Postby Footy Chick » Fri Nov 23, 2007 2:36 pm

A Cabbie picks up a Nun. She gets into the cab, and notices that the VERY handsome Cabbie won't stop staring at her.

She asks him why he is staring. He replies: "I'd like to confess something Sister but I don't want to offend you."

She answers, "You cannot offend me. When you're as old as I am and have been a Nun as long as I have, you get a chance to see and hear just about everything. I'm sure that there's nothing you could say that I would find offensive."

"Well, I have a fantasy about being kissed by a Nun."

She responds, "Well, let's see what we can do about that but: #1, you have to be single and #2, you must be Catholic."
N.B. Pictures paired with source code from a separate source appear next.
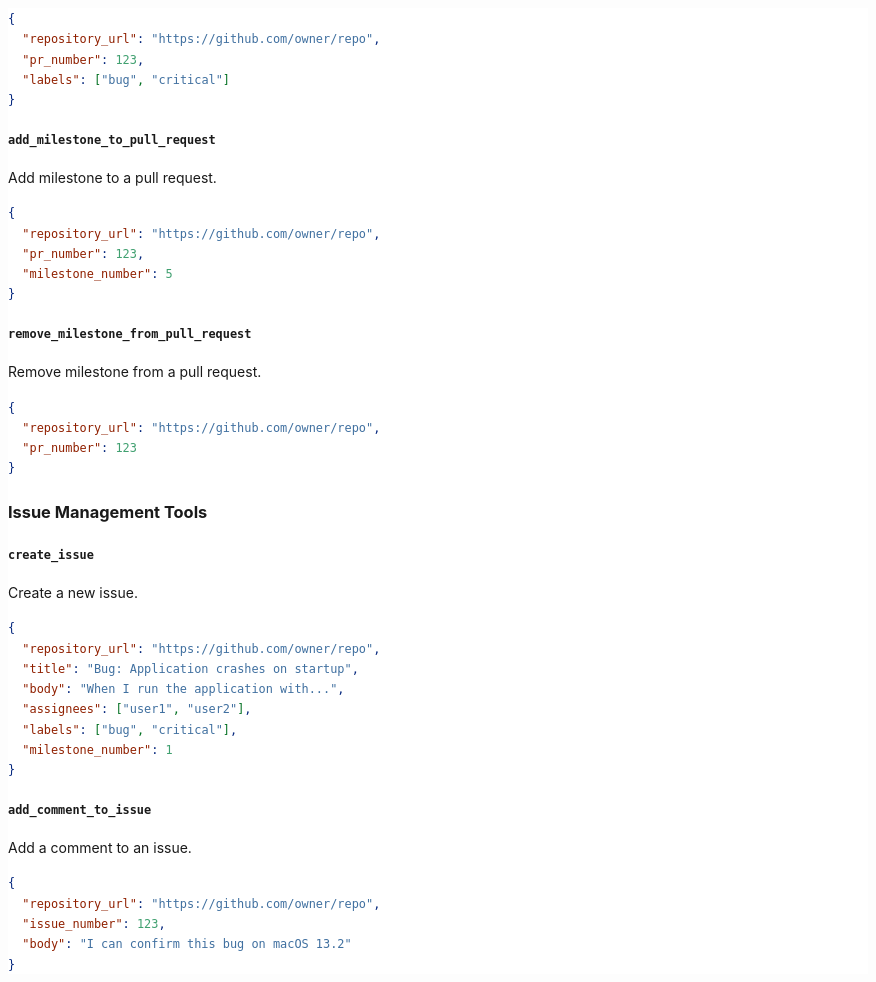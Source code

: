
 ```json
{
  "repository_url": "https://github.com/owner/repo",
  "pr_number": 123,
  "labels": ["bug", "critical"]
}
```

#### `add_milestone_to_pull_request`
Add milestone to a pull request.

```json
{
  "repository_url": "https://github.com/owner/repo",
  "pr_number": 123,
  "milestone_number": 5
}
```

#### `remove_milestone_from_pull_request`
Remove milestone from a pull request.

```json
{
  "repository_url": "https://github.com/owner/repo",
  "pr_number": 123
}
```

### Issue Management Tools

#### `create_issue`
Create a new issue.

```json
{
  "repository_url": "https://github.com/owner/repo",
  "title": "Bug: Application crashes on startup",
  "body": "When I run the application with...",
  "assignees": ["user1", "user2"],
  "labels": ["bug", "critical"],
  "milestone_number": 1
}
```

#### `add_comment_to_issue`
Add a comment to an issue.

```json
{
  "repository_url": "https://github.com/owner/repo",
  "issue_number": 123,
  "body": "I can confirm this bug on macOS 13.2"
}
```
The Cabbie is very excited and proclaims, "Yes Sister!, I'm single and Catholic!"

"OK" the Nun says. "Pull into the next alley."

The Nun fulfills his fantasy, with a kiss that would make a hooker blush.

But when they get back on the road, the Cabbie starts crying.

"My dear child," says the Nun, "why are you crying?"

"Forgive me Sister but I've sinned. I lied and I must confess, I'm actually married and I'm Jewish."

The Nun says, "That's OK. I also lied and must confess, my name is actually Kevin and I'm going to a Halloween party....
Don't play games with a girl who can play 'em better...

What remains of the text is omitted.